Women from 8 studies were asked to complete the St. Mark’s Incontinence Score (SMIS), which represented the most popular PROM. This was followed by the Wexner’s score (n=2) and Fecal Incontinence Severity Index (FISI) (n=2). Symptoms were assessed through a non-validated questionnaire in 4 studies. With regard to quality assessment, a medium risk of bias was found in 14 cases, while only 3 were deemed to have a low risk of bias. All studies with high risk of bias (n=5) were retrospective cohort.

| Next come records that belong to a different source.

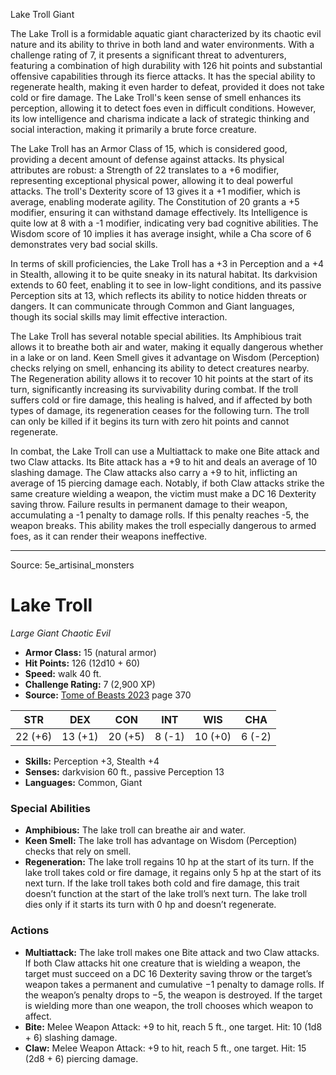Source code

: <MonsterName/>Lake Troll</MonsterName>
<CreatureType/>Giant</CreatureType>

<summary>The Lake Troll is a formidable aquatic giant characterized by its chaotic evil nature and its ability to thrive in both land and water environments. With a challenge rating of 7, it presents a significant threat to adventurers, featuring a combination of high durability with 126 hit points and substantial offensive capabilities through its fierce attacks. It has the special ability to regenerate health, making it even harder to defeat, provided it does not take cold or fire damage. The Lake Troll's keen sense of smell enhances its perception, allowing it to detect foes even in difficult conditions. However, its low intelligence and charisma indicate a lack of strategic thinking and social interaction, making it primarily a brute force creature.</summary>

<detail>

The Lake Troll has an Armor Class of 15, which is considered good, providing a decent amount of defense against attacks. Its physical attributes are robust: a Strength of 22 translates to a +6 modifier, representing exceptional physical power, allowing it to deal powerful attacks. The troll's Dexterity score of 13 gives it a +1 modifier, which is average, enabling moderate agility. The Constitution of 20 grants a +5 modifier, ensuring it can withstand damage effectively. Its Intelligence is quite low at 8 with a -1 modifier, indicating very bad cognitive abilities. The Wisdom score of 10 implies it has average insight, while a Cha score of 6 demonstrates very bad social skills.

In terms of skill proficiencies, the Lake Troll has a +3 in Perception and a +4 in Stealth, allowing it to be quite sneaky in its natural habitat. Its darkvision extends to 60 feet, enabling it to see in low-light conditions, and its passive Perception sits at 13, which reflects its ability to notice hidden threats or dangers. It can communicate through Common and Giant languages, though its social skills may limit effective interaction.

The Lake Troll has several notable special abilities. Its Amphibious trait allows it to breathe both air and water, making it equally dangerous whether in a lake or on land. Keen Smell gives it advantage on Wisdom (Perception) checks relying on smell, enhancing its ability to detect creatures nearby. The Regeneration ability allows it to recover 10 hit points at the start of its turn, significantly increasing its survivability during combat. If the troll suffers cold or fire damage, this healing is halved, and if affected by both types of damage, its regeneration ceases for the following turn. The troll can only be killed if it begins its turn with zero hit points and cannot regenerate.

In combat, the Lake Troll can use a Multiattack to make one Bite attack and two Claw attacks. Its Bite attack has a +9 to hit and deals an average of 10 slashing damage. The Claw attacks also carry a +9 to hit, inflicting an average of 15 piercing damage each. Notably, if both Claw attacks strike the same creature wielding a weapon, the victim must make a DC 16 Dexterity saving throw. Failure results in permanent damage to their weapon, accumulating a -1 penalty to damage rolls. If this penalty reaches -5, the weapon breaks. This ability makes the troll especially dangerous to armed foes, as it can render their weapons ineffective.</detail>



---

Source: 5e_artisinal_monsters

# Lake Troll

*Large* *Giant* *Chaotic Evil*

- **Armor Class:** 15 (natural armor)
- **Hit Points:** 126 (12d10 + 60)
- **Speed:** walk 40 ft.
- **Challenge Rating:** 7 (2,900 XP)
- **Source:** [Tome of Beasts 2023](https://koboldpress.com/kpstore/product/tome-of-beasts-1-2023-edition/) page 370

| STR | DEX | CON | INT | WIS | CHA |
| --- | --- | --- | --- | --- | --- |
| 22 (+6) | 13 (+1) | 20 (+5) | 8 (-1) | 10 (+0) | 6 (-2) |

- **Skills:** Perception +3, Stealth +4
- **Senses:** darkvision 60 ft., passive Perception 13
- **Languages:** Common, Giant

### Special Abilities

- **Amphibious:** The lake troll can breathe air and water.
- **Keen Smell:** The lake troll has advantage on Wisdom (Perception) checks that rely on smell.
- **Regeneration:** The lake troll regains 10 hp at the start of its turn. If the lake troll takes cold or fire damage, it regains only 5 hp at the start of its next turn. If the lake troll takes both cold and fire damage, this trait doesn’t function at the start of the lake troll’s next turn. The lake troll dies only if it starts its turn with 0 hp and doesn’t regenerate.

### Actions

- **Multiattack:** The lake troll makes one Bite attack and two Claw attacks. If both Claw attacks hit one creature that is wielding a weapon, the target must succeed on a DC 16 Dexterity saving throw or the target’s weapon takes a permanent and cumulative −1 penalty to damage rolls. If the weapon’s penalty drops to −5, the weapon is destroyed. If the target is wielding more than one weapon, the troll chooses which weapon to affect.
- **Bite:** Melee Weapon Attack: +9 to hit, reach 5 ft., one target. Hit: 10 (1d8 + 6) slashing damage.
- **Claw:** Melee Weapon Attack: +9 to hit, reach 5 ft., one target. Hit: 15 (2d8 + 6) piercing damage.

There was a wide variation in the reported prevalence of bowel symptoms and impact of OASI severity across the included studies (Table 1 and 2). Prospective studies showed that major (3c and 4th) tears are associated with a two-fold risk of AI, when compared to minor (3a and 3b) tears. This was not confirmed by retrospective and cross-sectional studies. On the other hand, retrospective studies consistently showed a risk of faecal incontinence (FI) which was two- to four-fold higher for major tears versus minor tears. Prospective studies showed a trend towards worsening AI symptoms for 4th degree tears but this failed to reach statistical significance. Cross-sectional studies with long-term (≥ 5 years) follow-up showed that women with 4th degree tear were more likely to develop AI (RR 1.41-2.27). Out of 3, 2 retrospective studies showed similar findings but the follow-up was significantly shorter (≤ 1 year). Contrasting results were noted for FI rates, as only 5 out of 10 studies supported an association between 4th degree tear and FI. There were only 2 out of 7 studies which revealed an increased risk of flatal incontinence with 4th degree tears. Interestingly, rates of flatal incontinence were no different when major (3c and 4th) were compared to minor (3a and 3b) tears.
Interpretation of results
There are few good quality data on the consequences of perineal ruptures. Most studies investigate bowel symptoms within few months from delivery and confounding factors (e.g. age, parity) were often not taken into consideration when drawing conclusions. As such, meta-analysis was not possible due to different assessment tools, length of follow-up and population included. Also, there was no consistency in the definition of bothersome AI as different score thresholds were adopted. Despite the Sultan classification being introduced over 20 years ago, the majority of the data do not provide detailed outcomes for subtypes of third-degree tears. Interestingly, there were only two prospective studies reporting AI rates for women with major tears. Women suffering from 3c tear or above appear to be at increased risk of AI and FI. However, evidence supporting worse outcomes for fourth- versus third-degree tears is less compelling. This may reinforce the importance of the internal anal sphincter in the mechanism of AI [3].